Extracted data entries

════════════════════

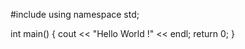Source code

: #include <iostream>
using namespace std;

int main()
{
    cout << "Hello World !" << endl;
    return 0;
}
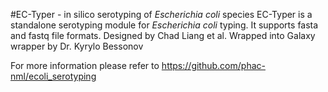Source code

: #EC-Typer - in silico serotyping of *Escherichia coli* species
EC-Typer is a standalone serotyping module for *Escherichia coli* typing. It supports fasta and fastq file formats. Designed by Chad Liang et al. Wrapped into Galaxy wrapper by Dr. Kyrylo Bessonov

For more information please refer to https://github.com/phac-nml/ecoli_serotyping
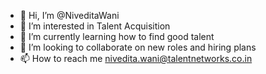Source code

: - 👋 Hi, I’m @NiveditaWani
- 👀 I’m interested in Talent Acquisition
- 🌱 I’m currently learning how to find good talent
- 💞️ I’m looking to collaborate on new roles and hiring plans
- 📫 How to reach me nivedita.wani@talentnetworks.co.in

<!---
NiveditaWani/NiveditaWani is a ✨ special ✨ repository because its `README.md` (this file) appears on your GitHub profile.
You can click the Preview link to take a look at your changes.
--->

════════════════════

▶ Task requirements
All the records above must be retyped exactly, except for their pictures.

▶ Written response
Source code

: #include <iostream>
using namespace std;

int main()
{
    cout << "Hello World !" << endl;
    return 0;
}
Source code

: #EC-Typer - in silico serotyping of *Escherichia coli* species
EC-Typer is a standalone serotyping module for *Escherichia coli* typing. It supports fasta and fastq file formats. Designed by Chad Liang et al. Wrapped into Galaxy wrapper by Dr. Kyrylo Bessonov

For more information please refer to https://github.com/phac-nml/ecoli_serotyping
Source code

: - 👋 Hi, I’m @NiveditaWani
- 👀 I’m interested in Talent Acquisition
- 🌱 I’m currently learning how to find good talent
- 💞️ I’m looking to collaborate on new roles and hiring plans
- 📫 How to reach me nivedita.wani@talentnetworks.co.in

<!---
NiveditaWani/NiveditaWani is a ✨ special ✨ repository because its `README.md` (this file) appears on your GitHub profile.
You can click the Preview link to take a look at your changes.
--->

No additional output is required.